Note that if you are on a self-hosted instance of Ephemeral, then you must always provide an Ephemeral API key.
To write a snapshot to Ephemeral Cloud:
Click Tonic Ephemeral cloud.
If you are on a self-hosted instance of Structural:
In the API Key field, provide an Ephemeral API key from your Ephemeral account.
To test the connection, click Test Connection.
To write the snapshot to a self-hosted instance of Ephemeral:
Click Tonic Ephemeral self-hosted.
In the API Key field, provide an Ephemeral API key from your Ephemeral account. Structural writes the snapshot to the Ephemeral account that is associated with the API key.
In the Tonic Ephemeral URL field, provide the URL to your self-hosted Ephemeral instance.
To test the connection, click Test Connection.
For Oracle, you select the base image to use when it creates the data snapshot.
If you are writing to Ephemeral Cloud, then you must use the Oracle 23c base image that comes with Ephemeral. This image has the following limitations:
A maximum of 12GB of user data
A maximum of 2CPU cores and 2GB of RAM
If you are writing to a self-hosted instance of Ephemeral, then you can also select a custom image that you created in Ephemeral.
If you do not configure any advanced settings, then:
The snapshot uses the same name as the workspace, and has no description.
The snapshot size allocation is determined by the source data size.
Structural discards the temporary Ephemeral database that is created during the data generation.
To change any of these settings, click Advanced settings.
By default, the snapshot name uses the workspace name.
When you run data generation, if a snapshot with the same name already exists in Ephemeral, then Structural overwrites that snapshot with the new snapshot.
Under Advanced settings:
In the Snapshot name field, provide the name of the snapshot. The snapshot name can use the following placeholder values to help identify the snapshot:
{workspaceName}
- Inserts the name of the workspace.
{workspaceId}
- Inserts the identifier of the workspace.
{jobId}
- Inserts the identifier of the data generation job that created the snapshot.
{timestamp}
- Inserts the timestamp when the snapshot was created.
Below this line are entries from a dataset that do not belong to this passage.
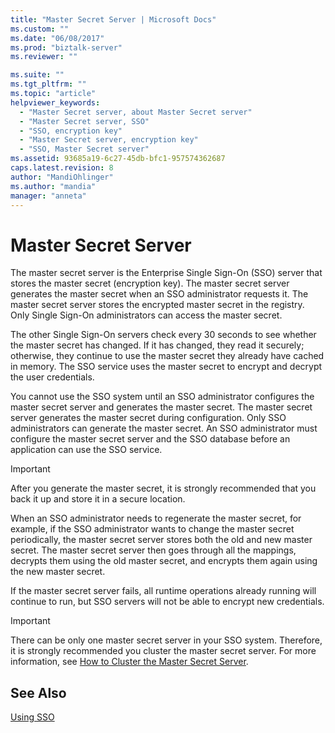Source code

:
 ```yaml
---
title: "Master Secret Server | Microsoft Docs"
ms.custom: ""
ms.date: "06/08/2017"
ms.prod: "biztalk-server"
ms.reviewer: ""

ms.suite: ""
ms.tgt_pltfrm: ""
ms.topic: "article"
helpviewer_keywords: 
  - "Master Secret server, about Master Secret server"
  - "Master Secret server, SSO"
  - "SSO, encryption key"
  - "Master Secret server, encryption key"
  - "SSO, Master Secret server"
ms.assetid: 93685a19-6c27-45db-bfc1-957574362687
caps.latest.revision: 8
author: "MandiOhlinger"
ms.author: "mandia"
manager: "anneta"
---
```

# Master Secret Server
The master secret server is the Enterprise Single Sign-On (SSO) server that stores the master secret (encryption key). The master secret server generates the master secret when an SSO administrator requests it. The master secret server stores the encrypted master secret in the registry. Only Single Sign-On administrators can access the master secret.  
  
 The other Single Sign-On servers check every 30 seconds to see whether the master secret has changed. If it has changed, they read it securely; otherwise, they continue to use the master secret they already have cached in memory. The SSO service uses the master secret to encrypt and decrypt the user credentials.  
  
 You cannot use the SSO system until an SSO administrator configures the master secret server and generates the master secret. The master secret server generates the master secret during configuration. Only SSO administrators can generate the master secret. An SSO administrator must configure the master secret server and the SSO database before an application can use the SSO service.  
  
> [!IMPORTANT]
>  After you generate the master secret, it is strongly recommended that you back it up and store it in a secure location.  
  
 When an SSO administrator needs to regenerate the master secret, for example, if the SSO administrator wants to change the master secret periodically, the master secret server stores both the old and new master secret. The master secret server then goes through all the mappings, decrypts them using the old master secret, and encrypts them again using the new master secret.  
  
 If the master secret server fails, all runtime operations already running will continue to run, but SSO servers will not be able to encrypt new credentials.  
  
> [!IMPORTANT]
>  There can be only one master secret server in your SSO system. Therefore, it is strongly recommended you cluster the master secret server. For more information, see [How to Cluster the Master Secret Server](../core/how-to-cluster-the-master-secret-server1.md).  
  
## See Also  
 [Using SSO](../core/using-sso.md)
Including the job ID or timestamp ensures that a data generation job does not overwrite a previous snapshot.
Optionally, in the Snapshot description field, provide a longer description of the snapshot.
By default, the resources used for the snapshot are based on the size of the source data.
For source data that is 25 GB or less, Nano is used.
For source data larger than 25 GB, Micro is used.
To select a specific option:
Toggle Custom pod resources to the on position.
From the dropdown list, select the option to use for the combination of vCPUs and memory:
Nano - 0.125 vCPU with 0.5 GB RAM
Micro - 0.5 vCPU with 2 GB RAM
Small - 1 vCPU with 4 GB RAM
Medium - 2 vCPU with 8 GB RAM
Large - 4 vCPU with 16 GB RAM
By default, the Ephemeral size allocation for the snapshot is based on the size of the source data.
To instead provide a custom data size allocation, under Advanced settings:
Toggle Custom data size allocation to the on position.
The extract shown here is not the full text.